** Opening Extracted records block **

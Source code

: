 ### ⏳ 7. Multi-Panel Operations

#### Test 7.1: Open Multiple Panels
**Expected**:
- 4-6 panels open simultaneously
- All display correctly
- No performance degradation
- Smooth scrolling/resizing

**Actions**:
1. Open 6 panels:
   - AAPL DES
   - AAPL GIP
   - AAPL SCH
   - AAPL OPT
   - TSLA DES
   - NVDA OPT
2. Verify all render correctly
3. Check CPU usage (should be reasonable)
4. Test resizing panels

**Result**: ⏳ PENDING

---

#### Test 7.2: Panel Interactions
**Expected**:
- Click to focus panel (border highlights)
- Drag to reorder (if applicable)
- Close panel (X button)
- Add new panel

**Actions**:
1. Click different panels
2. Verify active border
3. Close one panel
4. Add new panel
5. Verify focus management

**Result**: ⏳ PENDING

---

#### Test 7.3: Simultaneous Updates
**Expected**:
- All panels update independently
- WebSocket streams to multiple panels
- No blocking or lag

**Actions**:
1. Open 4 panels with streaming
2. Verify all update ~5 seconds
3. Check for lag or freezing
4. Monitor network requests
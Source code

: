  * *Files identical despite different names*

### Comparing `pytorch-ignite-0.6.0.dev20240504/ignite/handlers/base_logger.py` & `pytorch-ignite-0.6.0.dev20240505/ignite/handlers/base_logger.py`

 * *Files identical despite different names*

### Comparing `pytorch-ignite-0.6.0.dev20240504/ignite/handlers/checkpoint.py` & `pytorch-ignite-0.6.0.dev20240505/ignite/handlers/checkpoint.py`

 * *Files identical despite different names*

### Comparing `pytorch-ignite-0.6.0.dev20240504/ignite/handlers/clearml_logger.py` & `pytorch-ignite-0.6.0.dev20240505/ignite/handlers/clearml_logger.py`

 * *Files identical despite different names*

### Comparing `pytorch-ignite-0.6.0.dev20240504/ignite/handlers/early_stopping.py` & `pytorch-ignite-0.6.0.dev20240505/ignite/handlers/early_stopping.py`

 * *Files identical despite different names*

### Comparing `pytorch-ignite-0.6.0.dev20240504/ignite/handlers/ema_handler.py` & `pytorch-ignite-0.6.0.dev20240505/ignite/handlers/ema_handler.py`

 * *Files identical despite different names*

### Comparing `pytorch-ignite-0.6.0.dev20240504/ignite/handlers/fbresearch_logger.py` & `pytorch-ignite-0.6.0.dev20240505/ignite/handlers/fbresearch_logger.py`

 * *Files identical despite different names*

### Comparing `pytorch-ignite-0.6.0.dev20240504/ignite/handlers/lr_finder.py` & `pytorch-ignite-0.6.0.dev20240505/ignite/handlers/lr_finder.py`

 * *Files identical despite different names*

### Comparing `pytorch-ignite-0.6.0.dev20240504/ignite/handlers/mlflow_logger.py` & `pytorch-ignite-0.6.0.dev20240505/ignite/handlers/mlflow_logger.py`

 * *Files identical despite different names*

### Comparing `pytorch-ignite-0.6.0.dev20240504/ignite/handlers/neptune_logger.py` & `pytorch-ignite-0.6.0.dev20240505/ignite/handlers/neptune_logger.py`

** Closing Extracted records block **

--- The task ---
The full set of entries, copied exactly, is the expected answer.

--- Answer to the problem ---
Source code

: ### ⏳ 7. Multi-Panel Operations

#### Test 7.1: Open Multiple Panels
**Expected**:
- 4-6 panels open simultaneously
- All display correctly
- No performance degradation
- Smooth scrolling/resizing

**Actions**:
1. Open 6 panels:
   - AAPL DES
   - AAPL GIP
   - AAPL SCH
   - AAPL OPT
   - TSLA DES
   - NVDA OPT
2. Verify all render correctly
3. Check CPU usage (should be reasonable)
4. Test resizing panels

**Result**: ⏳ PENDING

---

#### Test 7.2: Panel Interactions
**Expected**:
- Click to focus panel (border highlights)
- Drag to reorder (if applicable)
- Close panel (X button)
- Add new panel

**Actions**:
1. Click different panels
2. Verify active border
3. Close one panel
4. Add new panel
5. Verify focus management

**Result**: ⏳ PENDING

---

#### Test 7.3: Simultaneous Updates
**Expected**:
- All panels update independently
- WebSocket streams to multiple panels
- No blocking or lag

**Actions**:
1. Open 4 panels with streaming
2. Verify all update ~5 seconds
3. Check for lag or freezing
4. Monitor network requests
Source code

:  * *Files identical despite different names*

### Comparing `pytorch-ignite-0.6.0.dev20240504/ignite/handlers/base_logger.py` & `pytorch-ignite-0.6.0.dev20240505/ignite/handlers/base_logger.py`

 * *Files identical despite different names*

### Comparing `pytorch-ignite-0.6.0.dev20240504/ignite/handlers/checkpoint.py` & `pytorch-ignite-0.6.0.dev20240505/ignite/handlers/checkpoint.py`

 * *Files identical despite different names*

### Comparing `pytorch-ignite-0.6.0.dev20240504/ignite/handlers/clearml_logger.py` & `pytorch-ignite-0.6.0.dev20240505/ignite/handlers/clearml_logger.py`

 * *Files identical despite different names*

### Comparing `pytorch-ignite-0.6.0.dev20240504/ignite/handlers/early_stopping.py` & `pytorch-ignite-0.6.0.dev20240505/ignite/handlers/early_stopping.py`

 * *Files identical despite different names*

### Comparing `pytorch-ignite-0.6.0.dev20240504/ignite/handlers/ema_handler.py` & `pytorch-ignite-0.6.0.dev20240505/ignite/handlers/ema_handler.py`

 * *Files identical despite different names*

### Comparing `pytorch-ignite-0.6.0.dev20240504/ignite/handlers/fbresearch_logger.py` & `pytorch-ignite-0.6.0.dev20240505/ignite/handlers/fbresearch_logger.py`

 * *Files identical despite different names*

### Comparing `pytorch-ignite-0.6.0.dev20240504/ignite/handlers/lr_finder.py` & `pytorch-ignite-0.6.0.dev20240505/ignite/handlers/lr_finder.py`

 * *Files identical despite different names*

### Comparing `pytorch-ignite-0.6.0.dev20240504/ignite/handlers/mlflow_logger.py` & `pytorch-ignite-0.6.0.dev20240505/ignite/handlers/mlflow_logger.py`

 * *Files identical despite different names*

### Comparing `pytorch-ignite-0.6.0.dev20240504/ignite/handlers/neptune_logger.py` & `pytorch-ignite-0.6.0.dev20240505/ignite/handlers/neptune_logger.py`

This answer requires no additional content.